Although exhumation and surface uplift are important parameters in understanding orogenesis, the opportunity to measure both in close proximity is rare. In Timor-Leste (East Timor), deeply exhumed metamorphic rocks and piggyback deepwater synorogenic basins are only tens of kilometers apart, permitting direct relation of uplift and exhumation by comparing micropaleontology to thermochronology interpreted through one-dimensional thermal modeling. Foraminifera in two deepwater synorogenic basins suggest basin uplift from depths of 1–2 km to depths of 350–1000 m between 3.35 and 1.88 Ma. Thermochronologic sampling was conducted in the central mountain belt between these basins. Of four muscovite 40Ar/39Ar samples, one provides a reset age of 7.13 ± 0.25 Ma in the Aileu high-grade belt that suggests ~9–16 km of exhumation since that time.

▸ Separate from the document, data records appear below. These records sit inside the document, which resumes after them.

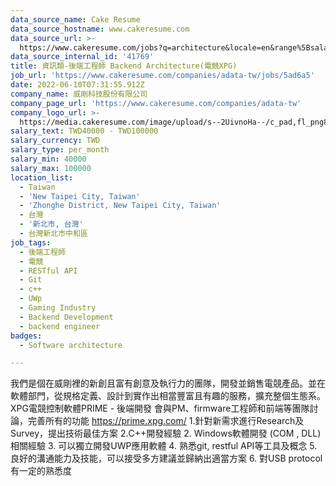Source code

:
 ```yaml
---
data_source_name: Cake Resume
data_source_hostname: www.cakeresume.com
data_source_url: >-
  https://www.cakeresume.com/jobs?q=architecture&locale=en&range%5Bsalary_range%5D%5Bmin%5D=1000000&page=4
data_source_internal_id: '41769'
title: 資訊類-後端工程師 Backend Architecture(電競XPG)
job_url: 'https://www.cakeresume.com/companies/adata-tw/jobs/5ad6a5'
date: 2022-06-10T07:31:55.912Z
company_name: 威剛科技股份有限公司
company_page_url: 'https://www.cakeresume.com/companies/adata-tw'
company_logo_url: >-
  https://media.cakeresume.com/image/upload/s--2UivnoHa--/c_pad,fl_png8,h_200,w_200/v1646730026/h0iwqasgiqfgrvh4eik8.png
salary_text: TWD40000 - TWD100000
salary_currency: TWD
salary_type: per_month
salary_min: 40000
salary_max: 100000
location_list:
  - Taiwan
  - 'New Taipei City, Taiwan'
  - 'Zhonghe District, New Taipei City, Taiwan'
  - 台灣
  - '新北市, 台灣'
  - 台灣新北市中和區
job_tags:
  - 後端工程師
  - 電競
  - RESTful API
  - Git
  - c++
  - UWp
  - Gaming Industry
  - Backend Development
  - backend engineer
badges:
  - Software architecture

---
```


我們是個在威剛裡的新創且富有創意及執行力的團隊，開發並銷售電競產品。並在軟體部門，從規格定義、設計到實作出相當豐富且有趣的服務，擴充整個生態系。 XPG電競控制軟體PRIME - 後端開發 會與PM、firmware工程師和前端等團隊討論，完善所有的功能 https://prime.xpg.com/ 1.針對新需求進行Research及Survey，提出技術最佳方案 2.C++開發經驗 2. Windows軟體開發 (COM , DLL)相關經驗 3. 可以獨立開發UWP應用軟體 4. 熟悉git, restful API等工具及概念 5. 良好的溝通能力及技能，可以接受多方建議並歸納出適當方案 6. 對USB protocol有一定的熟悉度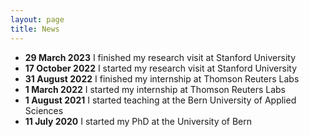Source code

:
 ```yaml
---
layout: page
title: News
---
```


* **29 March 2023** I finished my research visit at Stanford University
* **17 October 2022** I started my research visit at Stanford University
* **31 August 2022** I finished my internship at Thomson Reuters Labs
* **1 March 2022** I started my internship at Thomson Reuters Labs
* **1 August 2021** I started teaching at the Bern University of Applied Sciences
* **11 July 2020** I started my PhD at the University of Bern

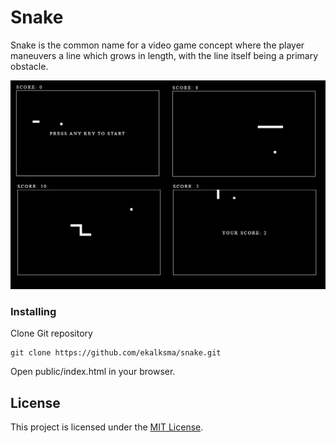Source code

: # Snake

Snake is the common name for a video game concept where the player maneuvers a line which grows in length, with the line itself being a primary obstacle.

<img src="docs/screenshot.png">

### Installing

Clone Git repository

```
git clone https://github.com/ekalksma/snake.git
```

Open public/index.html in your browser.

## License

This project is licensed under the [MIT License](./LICENSE).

Eighteen zircon (U-Th)/He samples contain a group of reset ages in the Aileu Complex ranging from 4.4 to 1.5 Ma, which suggest exhumation rates of 1.0–3.1 mm/yr with 2.7–7.8 km of exhumation since these ages. Thirteen apatite (U-Th)/He ages in the Gondwana Sequence range from 5.5 to 1.4 Ma, suggesting 1–2 km of exhumation and defining a pattern of exhumation rates (ranging from 0.2 to 1.3 mm/yr) that positively correlates with average annual rainfall. Seven apatite fission track samples display varying degrees of partial resetting, with greatest resetting where apatite (U-Th)/He ages are youngest. Together, these data demonstrate extreme variability in surface uplift and exhumation over small spatial scales. We propose ongoing subsurface duplexing driven by subduction and underplating of Australian continental crust as the predominant driver for surface uplift and uplift-induced exhumation.